Let's take a simple case:
sin(2*pi*100*t) and sin(2*pi*120*t)
We will assume that these are sampled at 300Hz (which is 2.5 times 240Hz
which is 2 times 120Hz, the highest frequency component. The sample
interval is then T=1/300 seconds.
We will assume that the record of samples of temporal length NT encompasses
some integral number of seconds NT so that N must be some integral multiple
of 300. This way we can assume that the record of N samples is a single
period of a periodic waveform with no transients at the edges. That way we
don't have to worry about frequency components that approach 2 times 120Hz -
240Hz, the Nyquist limit for the highest frequency component.
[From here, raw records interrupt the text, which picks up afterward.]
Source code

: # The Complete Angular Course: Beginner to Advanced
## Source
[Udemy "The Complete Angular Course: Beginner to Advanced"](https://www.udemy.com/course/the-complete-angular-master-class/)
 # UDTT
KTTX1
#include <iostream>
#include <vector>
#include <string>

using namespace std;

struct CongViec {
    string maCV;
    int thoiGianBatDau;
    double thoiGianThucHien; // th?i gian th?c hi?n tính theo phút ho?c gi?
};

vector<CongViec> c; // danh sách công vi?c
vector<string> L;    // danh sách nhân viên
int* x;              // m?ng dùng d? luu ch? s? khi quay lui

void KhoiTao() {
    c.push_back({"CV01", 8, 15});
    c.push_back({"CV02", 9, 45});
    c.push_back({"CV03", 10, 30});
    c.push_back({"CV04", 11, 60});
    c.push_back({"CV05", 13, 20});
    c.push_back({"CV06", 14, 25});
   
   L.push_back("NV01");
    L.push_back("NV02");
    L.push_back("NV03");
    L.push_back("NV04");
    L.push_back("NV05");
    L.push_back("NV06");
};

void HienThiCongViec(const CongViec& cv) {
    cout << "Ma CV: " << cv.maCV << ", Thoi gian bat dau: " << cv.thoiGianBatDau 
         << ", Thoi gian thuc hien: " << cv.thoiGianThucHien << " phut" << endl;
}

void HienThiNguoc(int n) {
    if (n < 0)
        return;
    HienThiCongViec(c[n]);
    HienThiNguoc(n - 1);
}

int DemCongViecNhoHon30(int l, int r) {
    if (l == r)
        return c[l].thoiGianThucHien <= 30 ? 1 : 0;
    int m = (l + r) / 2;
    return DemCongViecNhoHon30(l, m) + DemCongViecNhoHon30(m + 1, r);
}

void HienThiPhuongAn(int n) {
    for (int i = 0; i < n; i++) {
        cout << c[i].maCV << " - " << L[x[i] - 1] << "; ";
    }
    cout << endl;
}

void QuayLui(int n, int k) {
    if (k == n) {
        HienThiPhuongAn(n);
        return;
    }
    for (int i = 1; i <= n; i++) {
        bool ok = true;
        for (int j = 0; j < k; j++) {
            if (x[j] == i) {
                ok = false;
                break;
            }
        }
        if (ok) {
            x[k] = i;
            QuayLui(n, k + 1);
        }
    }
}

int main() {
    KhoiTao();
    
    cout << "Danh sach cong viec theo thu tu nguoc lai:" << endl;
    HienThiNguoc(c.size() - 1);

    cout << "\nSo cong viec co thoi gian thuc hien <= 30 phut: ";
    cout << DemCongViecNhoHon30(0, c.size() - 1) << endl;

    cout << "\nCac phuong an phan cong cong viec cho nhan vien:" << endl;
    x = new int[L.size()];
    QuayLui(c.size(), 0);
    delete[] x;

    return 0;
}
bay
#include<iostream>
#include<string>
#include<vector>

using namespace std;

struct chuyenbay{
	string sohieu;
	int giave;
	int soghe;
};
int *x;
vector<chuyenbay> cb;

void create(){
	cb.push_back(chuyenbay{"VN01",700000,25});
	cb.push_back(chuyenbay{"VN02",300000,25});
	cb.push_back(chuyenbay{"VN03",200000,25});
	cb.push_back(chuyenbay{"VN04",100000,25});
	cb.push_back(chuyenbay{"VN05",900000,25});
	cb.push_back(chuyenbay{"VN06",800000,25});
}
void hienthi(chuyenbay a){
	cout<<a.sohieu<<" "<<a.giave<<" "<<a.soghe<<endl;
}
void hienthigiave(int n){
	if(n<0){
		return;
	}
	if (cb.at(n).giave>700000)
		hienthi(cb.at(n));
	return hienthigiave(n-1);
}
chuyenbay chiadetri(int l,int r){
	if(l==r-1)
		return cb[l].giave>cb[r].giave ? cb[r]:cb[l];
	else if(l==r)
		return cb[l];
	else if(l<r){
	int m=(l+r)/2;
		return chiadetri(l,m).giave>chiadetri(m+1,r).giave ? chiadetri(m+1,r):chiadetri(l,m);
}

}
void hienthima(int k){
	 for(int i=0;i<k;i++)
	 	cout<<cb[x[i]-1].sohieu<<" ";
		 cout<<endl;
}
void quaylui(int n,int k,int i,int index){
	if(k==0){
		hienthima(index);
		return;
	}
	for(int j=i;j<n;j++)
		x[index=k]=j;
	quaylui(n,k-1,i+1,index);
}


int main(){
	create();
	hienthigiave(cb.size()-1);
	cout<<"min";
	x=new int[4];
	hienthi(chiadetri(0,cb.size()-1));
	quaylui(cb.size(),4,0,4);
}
The original 100Hz waveform has components at +/-100Hz and repeats at
+/-200Hz and +/-400Hz (mirrored around +/-300Hz), etc. ad infinitum.
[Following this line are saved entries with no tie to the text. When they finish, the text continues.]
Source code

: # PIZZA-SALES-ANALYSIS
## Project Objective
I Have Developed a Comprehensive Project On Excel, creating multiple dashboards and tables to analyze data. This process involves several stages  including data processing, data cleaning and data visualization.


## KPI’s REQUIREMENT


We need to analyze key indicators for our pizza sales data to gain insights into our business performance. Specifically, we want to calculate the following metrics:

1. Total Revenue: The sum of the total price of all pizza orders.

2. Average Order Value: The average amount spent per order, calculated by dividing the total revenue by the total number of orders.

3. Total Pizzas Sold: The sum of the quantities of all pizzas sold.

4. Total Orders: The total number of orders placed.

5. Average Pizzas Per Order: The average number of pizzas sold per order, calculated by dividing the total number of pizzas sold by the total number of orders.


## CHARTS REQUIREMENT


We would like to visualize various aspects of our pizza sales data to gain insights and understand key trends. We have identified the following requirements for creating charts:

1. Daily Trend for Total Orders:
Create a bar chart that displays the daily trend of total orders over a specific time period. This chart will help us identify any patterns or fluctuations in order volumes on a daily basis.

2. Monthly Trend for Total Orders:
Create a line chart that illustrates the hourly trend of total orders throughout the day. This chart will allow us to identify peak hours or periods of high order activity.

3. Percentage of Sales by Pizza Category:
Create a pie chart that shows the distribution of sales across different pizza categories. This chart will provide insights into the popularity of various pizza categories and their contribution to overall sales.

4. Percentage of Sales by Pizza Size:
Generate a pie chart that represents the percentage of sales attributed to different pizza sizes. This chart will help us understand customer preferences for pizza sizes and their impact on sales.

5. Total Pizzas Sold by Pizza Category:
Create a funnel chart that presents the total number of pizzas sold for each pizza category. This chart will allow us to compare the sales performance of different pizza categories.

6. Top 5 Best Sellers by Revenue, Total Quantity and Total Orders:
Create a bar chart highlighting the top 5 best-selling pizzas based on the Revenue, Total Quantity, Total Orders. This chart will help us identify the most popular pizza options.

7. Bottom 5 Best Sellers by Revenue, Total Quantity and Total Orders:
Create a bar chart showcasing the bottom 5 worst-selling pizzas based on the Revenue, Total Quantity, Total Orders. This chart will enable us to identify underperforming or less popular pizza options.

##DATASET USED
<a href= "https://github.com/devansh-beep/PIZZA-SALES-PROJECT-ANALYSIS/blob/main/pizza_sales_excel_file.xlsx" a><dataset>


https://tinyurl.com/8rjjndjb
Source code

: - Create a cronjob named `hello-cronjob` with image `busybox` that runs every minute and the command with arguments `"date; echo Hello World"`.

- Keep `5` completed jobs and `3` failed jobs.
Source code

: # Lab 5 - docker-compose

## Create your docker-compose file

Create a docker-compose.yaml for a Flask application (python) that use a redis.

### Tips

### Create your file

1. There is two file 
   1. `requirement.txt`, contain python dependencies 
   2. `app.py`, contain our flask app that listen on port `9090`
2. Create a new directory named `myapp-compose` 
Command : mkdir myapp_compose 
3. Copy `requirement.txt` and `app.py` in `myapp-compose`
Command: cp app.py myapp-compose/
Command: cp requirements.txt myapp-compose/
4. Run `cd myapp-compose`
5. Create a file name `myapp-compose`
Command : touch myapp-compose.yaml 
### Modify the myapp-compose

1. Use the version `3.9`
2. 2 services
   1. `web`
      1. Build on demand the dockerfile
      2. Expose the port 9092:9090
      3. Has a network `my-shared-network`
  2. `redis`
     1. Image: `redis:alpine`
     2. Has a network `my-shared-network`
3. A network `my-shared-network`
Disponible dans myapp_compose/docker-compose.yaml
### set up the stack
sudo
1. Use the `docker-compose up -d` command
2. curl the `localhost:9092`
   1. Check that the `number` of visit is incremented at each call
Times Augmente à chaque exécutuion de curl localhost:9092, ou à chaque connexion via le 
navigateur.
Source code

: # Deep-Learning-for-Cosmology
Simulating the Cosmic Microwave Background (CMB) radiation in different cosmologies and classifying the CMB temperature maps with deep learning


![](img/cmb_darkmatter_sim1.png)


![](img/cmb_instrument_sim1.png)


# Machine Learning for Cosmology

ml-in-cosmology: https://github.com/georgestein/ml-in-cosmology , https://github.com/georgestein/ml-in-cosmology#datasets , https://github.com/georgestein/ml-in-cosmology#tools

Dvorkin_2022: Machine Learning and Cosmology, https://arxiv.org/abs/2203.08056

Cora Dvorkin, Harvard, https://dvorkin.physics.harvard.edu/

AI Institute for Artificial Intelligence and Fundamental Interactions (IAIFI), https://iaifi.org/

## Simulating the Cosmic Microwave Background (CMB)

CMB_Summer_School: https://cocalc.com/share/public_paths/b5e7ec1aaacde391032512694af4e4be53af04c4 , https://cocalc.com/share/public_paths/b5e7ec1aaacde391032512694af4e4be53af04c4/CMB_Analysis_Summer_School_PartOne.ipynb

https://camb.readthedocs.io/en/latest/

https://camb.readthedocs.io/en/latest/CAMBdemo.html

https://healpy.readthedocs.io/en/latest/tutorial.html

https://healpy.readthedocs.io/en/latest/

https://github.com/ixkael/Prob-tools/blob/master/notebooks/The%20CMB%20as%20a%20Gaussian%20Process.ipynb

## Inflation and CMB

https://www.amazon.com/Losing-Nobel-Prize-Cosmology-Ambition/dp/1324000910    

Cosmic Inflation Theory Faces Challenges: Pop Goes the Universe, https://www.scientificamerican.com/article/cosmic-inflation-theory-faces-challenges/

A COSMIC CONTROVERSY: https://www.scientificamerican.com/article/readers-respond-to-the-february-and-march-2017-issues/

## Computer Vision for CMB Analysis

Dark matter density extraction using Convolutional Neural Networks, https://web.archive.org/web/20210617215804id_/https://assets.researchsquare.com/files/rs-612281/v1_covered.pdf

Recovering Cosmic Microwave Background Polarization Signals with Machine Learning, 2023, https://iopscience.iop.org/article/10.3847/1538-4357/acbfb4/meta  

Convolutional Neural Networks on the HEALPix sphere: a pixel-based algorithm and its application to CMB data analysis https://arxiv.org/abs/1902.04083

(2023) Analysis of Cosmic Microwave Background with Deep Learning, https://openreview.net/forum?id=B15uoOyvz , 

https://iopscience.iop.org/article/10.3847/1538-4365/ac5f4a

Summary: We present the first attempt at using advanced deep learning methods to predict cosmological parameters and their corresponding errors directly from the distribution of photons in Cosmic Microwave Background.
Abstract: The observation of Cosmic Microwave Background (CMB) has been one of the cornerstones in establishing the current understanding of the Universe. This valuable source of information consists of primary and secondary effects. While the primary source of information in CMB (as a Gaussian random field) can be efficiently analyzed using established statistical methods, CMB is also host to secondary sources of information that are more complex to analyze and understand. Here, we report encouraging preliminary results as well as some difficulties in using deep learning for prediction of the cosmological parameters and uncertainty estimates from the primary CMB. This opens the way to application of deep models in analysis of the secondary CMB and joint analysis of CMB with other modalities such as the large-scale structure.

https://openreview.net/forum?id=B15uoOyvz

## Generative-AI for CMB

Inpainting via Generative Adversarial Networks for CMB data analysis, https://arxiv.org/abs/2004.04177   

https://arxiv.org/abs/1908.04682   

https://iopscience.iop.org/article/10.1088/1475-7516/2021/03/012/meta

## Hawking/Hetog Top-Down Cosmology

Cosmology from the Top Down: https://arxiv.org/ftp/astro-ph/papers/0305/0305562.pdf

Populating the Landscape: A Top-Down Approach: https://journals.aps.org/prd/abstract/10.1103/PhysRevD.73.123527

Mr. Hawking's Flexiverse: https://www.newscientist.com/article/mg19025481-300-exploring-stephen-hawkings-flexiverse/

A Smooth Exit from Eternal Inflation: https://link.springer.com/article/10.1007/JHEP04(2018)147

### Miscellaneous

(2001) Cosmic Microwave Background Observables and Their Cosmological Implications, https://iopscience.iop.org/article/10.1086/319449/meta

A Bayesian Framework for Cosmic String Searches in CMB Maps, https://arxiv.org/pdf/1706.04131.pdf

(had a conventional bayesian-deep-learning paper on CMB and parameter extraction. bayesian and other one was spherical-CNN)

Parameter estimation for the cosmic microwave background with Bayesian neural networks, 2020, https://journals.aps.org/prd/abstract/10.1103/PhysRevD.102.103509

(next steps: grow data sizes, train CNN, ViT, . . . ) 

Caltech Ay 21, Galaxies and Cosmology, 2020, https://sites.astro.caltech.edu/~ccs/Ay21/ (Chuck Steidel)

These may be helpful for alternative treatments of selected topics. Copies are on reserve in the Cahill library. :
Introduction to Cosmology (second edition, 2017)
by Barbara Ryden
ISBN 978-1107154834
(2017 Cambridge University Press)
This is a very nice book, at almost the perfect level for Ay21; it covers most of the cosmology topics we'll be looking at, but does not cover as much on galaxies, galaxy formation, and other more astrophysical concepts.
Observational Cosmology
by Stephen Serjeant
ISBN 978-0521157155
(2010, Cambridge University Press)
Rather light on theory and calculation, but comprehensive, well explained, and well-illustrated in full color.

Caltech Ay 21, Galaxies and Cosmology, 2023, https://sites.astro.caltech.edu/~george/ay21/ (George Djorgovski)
The original 120Hz waveform has components at +/-120Hz and repeats at
+/-180Hz and +/-420Hz (mirrored around +/-300Hz), etc. ad infinitum.
So, there are already components at sum and difference frequencies of the
original sinusoids and the sample rate - before any mixing is done.
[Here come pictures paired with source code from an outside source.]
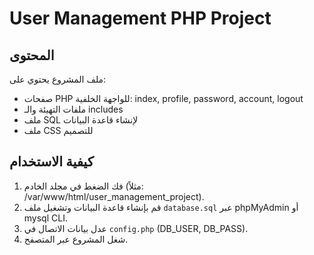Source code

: # User Management PHP Project

## المحتوى
ملف المشروع يحتوي على:
- صفحات PHP للواجهة الخلفية: index, profile, password, account, logout
- ملفات التهيئة والـ includes
- ملف SQL لإنشاء قاعدة البيانات
- ملف CSS للتصميم

## كيفية الاستخدام
1. فك الضغط في مجلد الخادم (مثلاً: /var/www/html/user_management_project).
2. قم بإنشاء قاعدة البيانات وتشغيل ملف `database.sql` عبر phpMyAdmin أو mysql CLI.
3. عدل بيانات الاتصال في `config.php` (DB_USER, DB_PASS).
4. شغل المشروع عبر المتصفح.

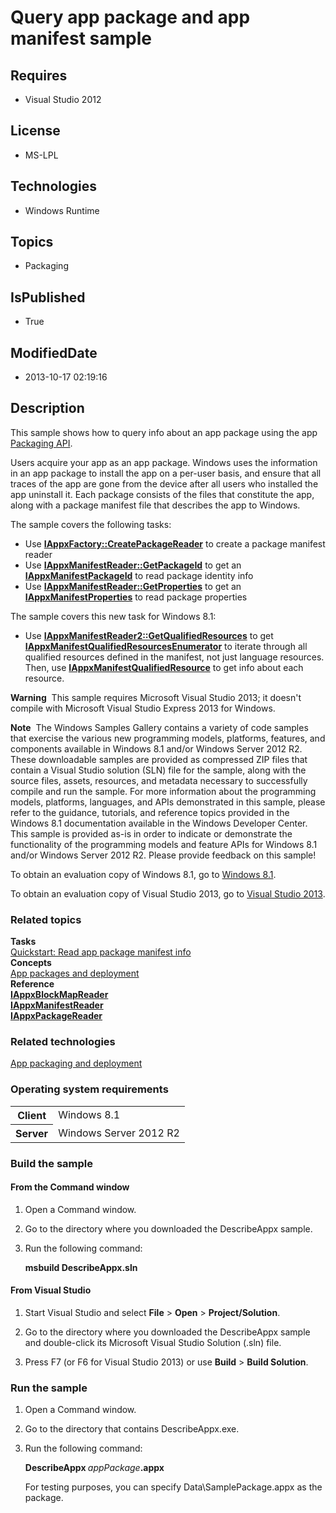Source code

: # Query app package and app manifest sample
## Requires
* Visual Studio 2012
## License
* MS-LPL
## Technologies
* Windows Runtime
## Topics
* Packaging
## IsPublished
* True
## ModifiedDate
* 2013-10-17 02:19:16
## Description

<div id="mainSection">
<p>This sample shows how to query info about an app package using the app <a href="http://msdn.microsoft.com/en-us/library/windows/desktop/hh446766">
Packaging API</a>. </p>
<p>Users acquire your app as an app package. Windows uses the information in an app package to install the app on a per-user basis, and ensure that all traces of the app are gone from the device after all users who installed the app uninstall it. Each package
 consists of the files that constitute the app, along with a package manifest file that describes the app to Windows.</p>
<p>The sample covers the following tasks:</p>
<ul>
<li>Use <a href="http://msdn.microsoft.com/en-us/library/windows/desktop/hh446677">
<b>IAppxFactory::CreatePackageReader</b></a> to create a package manifest reader </li><li>Use <a href="http://msdn.microsoft.com/en-us/library/windows/desktop/hh446745">
<b>IAppxManifestReader::GetPackageId</b></a> to get an <a href="http://msdn.microsoft.com/en-us/library/windows/desktop/hh446717">
<b>IAppxManifestPackageId</b></a> to read package identity info </li><li>Use <a href="http://msdn.microsoft.com/en-us/library/windows/desktop/hh446748">
<b>IAppxManifestReader::GetProperties</b></a> to get an <a href="http://msdn.microsoft.com/en-us/library/windows/desktop/hh446731">
<b>IAppxManifestProperties</b></a> to read package properties </li></ul>
<p>The sample covers this new task for Windows&nbsp;8.1:</p>
<ul>
<li>Use <a href="http://msdn.microsoft.com/en-us/library/windows/desktop/dn280313">
<b>IAppxManifestReader2::GetQualifiedResources</b></a> to get <a href="http://msdn.microsoft.com/en-us/library/windows/desktop/dn280306">
<b>IAppxManifestQualifiedResourcesEnumerator</b></a> to iterate through all qualified resources defined in the manifest, not just language resources. Then, use
<a href="http://msdn.microsoft.com/en-us/library/windows/desktop/dn280305"><b>IAppxManifestQualifiedResource</b></a> to get info about each resource.
</li></ul>
<p class="note"><b>Warning</b>&nbsp;&nbsp;This sample requires Microsoft Visual Studio&nbsp;2013; it doesn't compile with Microsoft Visual Studio Express&nbsp;2013 for Windows.</p>
<p class="note"><b>Note</b>&nbsp;&nbsp;The Windows Samples Gallery contains a variety of code samples that exercise the various new programming models, platforms, features, and components available in Windows&nbsp;8.1 and/or Windows Server&nbsp;2012&nbsp;R2. These downloadable samples
 are provided as compressed ZIP files that contain a Visual Studio solution (SLN) file for the sample, along with the source files, assets, resources, and metadata necessary to successfully compile and run the sample. For more information about the programming
 models, platforms, languages, and APIs demonstrated in this sample, please refer to the guidance, tutorials, and reference topics provided in the Windows&nbsp;8.1 documentation available in the Windows Developer Center. This sample is provided as-is in order to
 indicate or demonstrate the functionality of the programming models and feature APIs for Windows&nbsp;8.1 and/or Windows Server&nbsp;2012&nbsp;R2. Please provide feedback on this sample!</p>
<p>To obtain an evaluation copy of Windows&nbsp;8.1, go to <a href="http://go.microsoft.com/fwlink/p/?linkid=301696">
Windows&nbsp;8.1</a>.</p>
<p>To obtain an evaluation copy of Visual Studio&nbsp;2013, go to <a href="http://go.microsoft.com/fwlink/p/?linkid=301697">
Visual Studio&nbsp;2013</a>.</p>
<h3><a id="related_topics"></a>Related topics</h3>
<dl><dt><b>Tasks</b> </dt><dt><a href="http://msdn.microsoft.com/en-us/library/windows/desktop/hh446622">Quickstart: Read app package manifest info</a>
</dt><dt><b>Concepts</b> </dt><dt><a href="http://msdn.microsoft.com/en-us/library/windows/desktop/hh464929">App packages and deployment</a>
</dt><dt><b>Reference</b> </dt><dt><a href="http://msdn.microsoft.com/en-us/library/windows/desktop/hh446651"><b>IAppxBlockMapReader</b></a>
</dt><dt><a href="http://msdn.microsoft.com/en-us/library/windows/desktop/hh446737"><b>IAppxManifestReader</b></a>
</dt><dt><a href="http://msdn.microsoft.com/en-us/library/windows/desktop/hh446756"><b>IAppxPackageReader</b></a>
</dt></dl>
<h3>Related technologies</h3>
<a href="http://msdn.microsoft.com/en-us/library/windows/desktop/hh446593">App packaging and deployment</a>
<h3>Operating system requirements</h3>
<table>
<tbody>
<tr>
<th>Client</th>
<td><dt>Windows&nbsp;8.1 </dt></td>
</tr>
<tr>
<th>Server</th>
<td><dt>Windows Server&nbsp;2012&nbsp;R2 </dt></td>
</tr>
</tbody>
</table>
<h3>Build the sample</h3>
<h4><a id="From_the_Command_window"></a><a id="from_the_command_window"></a><a id="FROM_THE_COMMAND_WINDOW"></a>From the Command window</h4>
<ol>
<li>
<p>Open a Command window.</p>
</li><li>
<p>Go to the directory where you downloaded the DescribeAppx sample.</p>
</li><li>
<p>Run the following command:</p>
<p><b>msbuild DescribeAppx.sln</b></p>
</li></ol>
<h4><a id="From_Visual_Studio"></a><a id="from_visual_studio"></a><a id="FROM_VISUAL_STUDIO"></a>From Visual Studio</h4>
<ol>
<li>
<p>Start Visual Studio and select <b>File</b> &gt; <b>Open</b> &gt; <b>Project/Solution</b>.</p>
</li><li>
<p>Go to the directory where you downloaded the DescribeAppx sample and double-click its Microsoft Visual Studio Solution (.sln) file.</p>
</li><li>
<p>Press F7 (or F6 for Visual Studio&nbsp;2013) or use <b>Build</b> &gt; <b>Build Solution</b>.</p>
</li></ol>
<h3>Run the sample</h3>
<ol>
<li>
<p>Open a Command window.</p>
</li><li>
<p>Go to the directory that contains DescribeAppx.exe.</p>
</li><li>
<p>Run the following command:</p>
<p><b>DescribeAppx </b><i>appPackage</i><b>.appx</b></p>
<p>For testing purposes, you can specify Data\SamplePackage.appx as the package.</p>
</li></ol>
</div>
We note that this spectrum is periodic at 300Hz.
Because the time record is discrete, it implies the spectrum is periodic as
above. So, if you choose to conveniently show only one period of the
spectrum as would be done with a DFT pair then the 200Hz component and
the -100Hz component are coincident and you don't see any of the higher
frequencies. You only see them if you plot the peridic spectrum
from -infinity to +infinity or if you plot the periodic spectrum in a
"super" period say from zero to 3000Hz where 10 periods of the spectrum are
shown. This changes nothing, it's just how you decide to look at it.
OK.
Now we will conceptually prepare to "mix", i.e. multiply, the two records of
samples together.
We note that multiplying in time is equivalent to convolving in frequency.
Let us assume that we are starting with N samples in time and, thus, N
samples in frequency over a single spectral period.
In order to do a circular convolution in frequency without overlap, the
frequency samples need to be zero-extended so there are 2*N samples.
This means adding 300 zeros from where the existing samples lie at 150Hz to
450Hz which has the effect of increasing the spectral period. The temporal
sample rate thus changes to 600Hz and there are 2x the number of samples.
There remain to be N*T seconds in the temporal record.
Now the spectra have terms at 100 and 500Hz (-100Hz) and at 120 and 480Hz
(-120Hz).
When the circular frequency convolution is done, you get spectral components
at:
20Hz = 120 - 100,
220Hz = 120 + 100,
380Hz = 480 - 100,
580Hz = 480 + 100
Had the zero-extension from 150 to 450Hz not been done, the components at
380Hz and 580Hz would be aliased such that there would only be terms at:
20Hz, 80Hz, 220Hz and 280Hz.
20Hz = 120 - 100 as before
80Hz = 180 - 100 which is an aliased version of the 380Hz term
220Hz = 120 + 100 as before
280Hz = 180 + 100 which is an aliased version of the 580Hz term
So, in order to multiply two temporal records, it appears that you need to
increase the sample rate by a factor of 2 before you do it. Or maybe the
rule is more complicated but I don't see that right now.